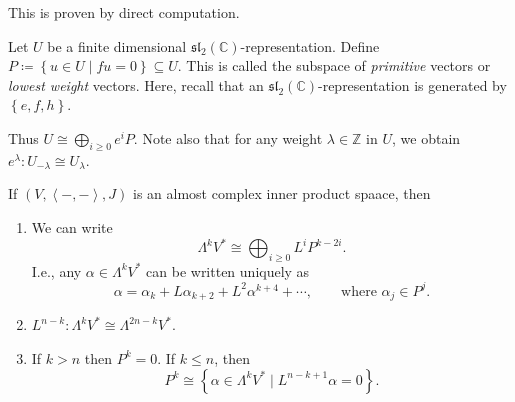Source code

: This is proven by direct computation.

\begin{definition}\label{dfn:5.0.9}
	Let $U$ be a finite dimensional $\mathfrak{sl} _2(\mathbb{C} )$-representation. Define $P\coloneqq \left\{ u\in U\mid fu=0 \right\} \subseteq U$. This is called the subspace of \emph{primitive} vectors or \emph{lowest weight} vectors. Here, recall that an $\mathfrak{sl} _2(\mathbb{C} )$-representation is generated by $\left\{ e,f,h \right\} $.
\end{definition}

Thus $U \cong \bigoplus_{i\geq 0} e^iP$. Note also that for any weight $\lambda \in\mathbb{Z} $ in $U$, we obtain $e^\lambda : U_{-\lambda } \cong U_\lambda $.


\begin{theorem}\label{thm:5.0.10}
	If $(V,\left\langle -,- \right\rangle ,J)$ is an almost complex inner product spaace, then
	\begin{enumerate}
		\item We can write
			\[
				\Lambda ^kV^* \cong \bigoplus_{i\geq 0} L^iP^{k-2i} 
			.\]
			I.e., any $\alpha \in \Lambda ^kV^*$ can be written uniquely as
			\[
				\alpha =\alpha _k + L\alpha _{k+2} + L^2\alpha ^{k+4} +\cdots,\qquad \text{where } \alpha _j\in P^j
			.\]
		\item $L^{n-k} : \Lambda ^kV^* \cong \Lambda ^{2n-k} V^*$.
		\item If $k>n$ then $P^k=0$. If $k\leq n$, then
			\[
				P^k \cong  \left\{ \alpha \in \Lambda ^kV^*\mid L^{n-k+1} \alpha =0 \right\} 
			.\]
	\end{enumerate}
\end{theorem}

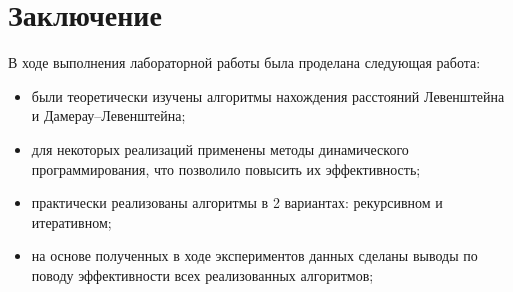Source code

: \chapter*{Заключение}

В ходе выполнения лабораторной работы была проделана следующая работа:

\begin{itemize}
    \item были теоретически изучены алгоритмы нахождения расстояний Левенштейна и Дамерау--Левенштейна;
	\item для некоторых реализаций применены методы динамического программирования, что позволило повысить их эффективность;
	\item практически реализованы алгоритмы в 2 вариантах: рекурсивном и итеративном;
	\item на основе полученных в ходе экспериментов данных сделаны выводы по поводу эффективности всех реализованных алгоритмов;
\end{itemize}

------------------------------------------------

I need every line of the material that includes "алгоритмы", so please copy them out.

    \item были теоретически изучены алгоритмы нахождения расстояний Левенштейна и Дамерау--Левенштейна;
	\item практически реализованы алгоритмы в 2 вариантах: рекурсивном и итеративном;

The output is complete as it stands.